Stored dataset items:
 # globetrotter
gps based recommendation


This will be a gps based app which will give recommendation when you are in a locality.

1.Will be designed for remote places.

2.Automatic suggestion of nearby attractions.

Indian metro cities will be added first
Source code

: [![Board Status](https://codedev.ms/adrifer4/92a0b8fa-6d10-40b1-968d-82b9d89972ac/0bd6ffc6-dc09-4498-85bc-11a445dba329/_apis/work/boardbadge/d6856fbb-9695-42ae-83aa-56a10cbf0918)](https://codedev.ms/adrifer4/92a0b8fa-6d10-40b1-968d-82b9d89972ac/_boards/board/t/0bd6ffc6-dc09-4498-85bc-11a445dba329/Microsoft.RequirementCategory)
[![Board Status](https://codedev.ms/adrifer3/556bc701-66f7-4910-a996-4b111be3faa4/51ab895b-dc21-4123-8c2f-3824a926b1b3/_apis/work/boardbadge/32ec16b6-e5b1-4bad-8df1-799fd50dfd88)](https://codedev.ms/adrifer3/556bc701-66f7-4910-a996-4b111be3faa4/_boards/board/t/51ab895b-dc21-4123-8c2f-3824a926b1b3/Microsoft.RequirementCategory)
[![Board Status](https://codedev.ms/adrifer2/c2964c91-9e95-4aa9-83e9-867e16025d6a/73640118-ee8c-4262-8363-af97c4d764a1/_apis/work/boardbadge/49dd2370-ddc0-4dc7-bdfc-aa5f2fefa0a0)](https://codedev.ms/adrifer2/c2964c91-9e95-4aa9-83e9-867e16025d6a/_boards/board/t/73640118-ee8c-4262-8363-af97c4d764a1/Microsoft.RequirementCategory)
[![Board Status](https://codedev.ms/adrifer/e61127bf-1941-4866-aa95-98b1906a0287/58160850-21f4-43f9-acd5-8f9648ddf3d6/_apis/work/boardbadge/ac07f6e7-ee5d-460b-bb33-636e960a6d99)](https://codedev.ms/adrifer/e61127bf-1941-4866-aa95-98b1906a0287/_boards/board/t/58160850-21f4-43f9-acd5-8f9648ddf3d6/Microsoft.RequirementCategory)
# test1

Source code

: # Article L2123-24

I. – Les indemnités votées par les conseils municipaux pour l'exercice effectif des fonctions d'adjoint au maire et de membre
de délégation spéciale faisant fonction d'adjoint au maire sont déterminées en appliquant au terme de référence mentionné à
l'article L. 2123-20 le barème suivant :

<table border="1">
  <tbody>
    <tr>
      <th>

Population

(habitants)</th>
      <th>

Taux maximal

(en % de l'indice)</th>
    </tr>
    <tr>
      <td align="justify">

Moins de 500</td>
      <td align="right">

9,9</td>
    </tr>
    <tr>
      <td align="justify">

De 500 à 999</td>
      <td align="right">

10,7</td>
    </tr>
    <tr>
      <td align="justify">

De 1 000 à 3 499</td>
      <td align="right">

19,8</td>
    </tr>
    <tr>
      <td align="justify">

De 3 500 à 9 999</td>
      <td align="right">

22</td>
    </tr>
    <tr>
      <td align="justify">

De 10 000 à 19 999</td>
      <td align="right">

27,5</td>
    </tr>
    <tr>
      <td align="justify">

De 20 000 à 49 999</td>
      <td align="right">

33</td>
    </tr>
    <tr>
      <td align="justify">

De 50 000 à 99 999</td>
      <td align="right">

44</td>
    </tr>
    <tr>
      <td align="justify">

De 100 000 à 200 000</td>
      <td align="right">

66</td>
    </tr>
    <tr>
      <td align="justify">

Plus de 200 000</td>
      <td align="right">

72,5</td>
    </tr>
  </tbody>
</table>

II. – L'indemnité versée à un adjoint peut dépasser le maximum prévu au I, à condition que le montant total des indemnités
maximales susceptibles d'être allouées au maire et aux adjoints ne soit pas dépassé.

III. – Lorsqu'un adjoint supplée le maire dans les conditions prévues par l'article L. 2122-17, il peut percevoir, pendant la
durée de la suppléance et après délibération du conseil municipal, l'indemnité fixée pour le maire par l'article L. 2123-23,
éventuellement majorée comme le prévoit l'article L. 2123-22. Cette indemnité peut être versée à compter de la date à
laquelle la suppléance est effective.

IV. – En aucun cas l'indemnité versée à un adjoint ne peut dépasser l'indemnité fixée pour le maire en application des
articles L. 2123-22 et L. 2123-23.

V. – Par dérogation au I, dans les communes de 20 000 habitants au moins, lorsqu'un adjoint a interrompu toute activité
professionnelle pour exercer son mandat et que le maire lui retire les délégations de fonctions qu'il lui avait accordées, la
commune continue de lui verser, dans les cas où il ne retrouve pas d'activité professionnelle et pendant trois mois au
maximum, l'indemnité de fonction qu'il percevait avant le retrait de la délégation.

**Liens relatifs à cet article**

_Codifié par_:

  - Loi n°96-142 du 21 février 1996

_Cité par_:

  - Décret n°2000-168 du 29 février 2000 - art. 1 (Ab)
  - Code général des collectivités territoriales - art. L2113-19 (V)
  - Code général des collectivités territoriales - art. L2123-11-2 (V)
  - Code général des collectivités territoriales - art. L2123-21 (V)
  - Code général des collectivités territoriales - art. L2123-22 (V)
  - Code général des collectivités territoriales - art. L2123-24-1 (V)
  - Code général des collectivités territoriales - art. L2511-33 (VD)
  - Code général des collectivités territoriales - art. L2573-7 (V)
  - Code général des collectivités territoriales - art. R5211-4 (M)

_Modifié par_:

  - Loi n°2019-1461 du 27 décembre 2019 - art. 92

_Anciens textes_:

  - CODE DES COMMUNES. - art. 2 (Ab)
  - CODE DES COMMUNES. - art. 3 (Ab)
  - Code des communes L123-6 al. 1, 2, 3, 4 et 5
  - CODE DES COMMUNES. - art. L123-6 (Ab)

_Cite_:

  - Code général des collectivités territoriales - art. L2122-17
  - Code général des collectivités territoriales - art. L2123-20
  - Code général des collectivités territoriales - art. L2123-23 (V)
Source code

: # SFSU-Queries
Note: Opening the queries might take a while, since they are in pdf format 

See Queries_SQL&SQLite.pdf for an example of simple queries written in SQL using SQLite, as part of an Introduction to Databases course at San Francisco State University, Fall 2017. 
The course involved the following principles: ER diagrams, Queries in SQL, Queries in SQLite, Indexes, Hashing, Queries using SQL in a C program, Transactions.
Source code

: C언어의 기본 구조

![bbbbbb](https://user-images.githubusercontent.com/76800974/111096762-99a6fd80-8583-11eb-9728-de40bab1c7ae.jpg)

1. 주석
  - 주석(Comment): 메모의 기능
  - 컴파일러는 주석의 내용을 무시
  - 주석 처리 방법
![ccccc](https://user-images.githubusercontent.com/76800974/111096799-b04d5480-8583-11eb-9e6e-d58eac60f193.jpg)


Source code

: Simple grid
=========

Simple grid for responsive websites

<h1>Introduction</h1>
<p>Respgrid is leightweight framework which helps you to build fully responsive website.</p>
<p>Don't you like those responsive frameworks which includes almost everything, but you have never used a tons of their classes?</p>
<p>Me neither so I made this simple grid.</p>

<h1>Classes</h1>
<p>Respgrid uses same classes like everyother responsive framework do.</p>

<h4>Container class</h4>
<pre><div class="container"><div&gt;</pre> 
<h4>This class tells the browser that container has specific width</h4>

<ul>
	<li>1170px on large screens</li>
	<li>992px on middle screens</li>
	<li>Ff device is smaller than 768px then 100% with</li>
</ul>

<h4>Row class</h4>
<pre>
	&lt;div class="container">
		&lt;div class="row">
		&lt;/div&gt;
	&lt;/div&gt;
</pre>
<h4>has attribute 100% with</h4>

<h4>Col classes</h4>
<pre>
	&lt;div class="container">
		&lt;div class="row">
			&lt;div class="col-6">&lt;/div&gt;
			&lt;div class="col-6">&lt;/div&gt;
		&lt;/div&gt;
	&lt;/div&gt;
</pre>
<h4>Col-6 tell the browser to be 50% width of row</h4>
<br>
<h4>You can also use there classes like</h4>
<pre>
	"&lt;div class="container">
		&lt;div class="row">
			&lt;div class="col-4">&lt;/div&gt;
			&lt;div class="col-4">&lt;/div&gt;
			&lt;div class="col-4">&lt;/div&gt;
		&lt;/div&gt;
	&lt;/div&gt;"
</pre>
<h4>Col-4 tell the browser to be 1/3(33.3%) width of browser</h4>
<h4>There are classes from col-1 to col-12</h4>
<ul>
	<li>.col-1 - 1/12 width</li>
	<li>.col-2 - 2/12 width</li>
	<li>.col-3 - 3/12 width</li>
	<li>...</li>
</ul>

### Activity
Your answer is to contain exactly the lines from the one holding "<h4>You can also use there classes like</h4>" to the end of the entries, with no other line.

### Output of the task
<h4>You can also use there classes like</h4>
<pre>
	"&lt;div class="container">
		&lt;div class="row">
			&lt;div class="col-4">&lt;/div&gt;
			&lt;div class="col-4">&lt;/div&gt;
			&lt;div class="col-4">&lt;/div&gt;
		&lt;/div&gt;
	&lt;/div&gt;"
</pre>
<h4>Col-4 tell the browser to be 1/3(33.3%) width of browser</h4>
<h4>There are classes from col-1 to col-12</h4>
<ul>
	<li>.col-1 - 1/12 width</li>
	<li>.col-2 - 2/12 width</li>
	<li>.col-3 - 3/12 width</li>
	<li>...</li>
</ul>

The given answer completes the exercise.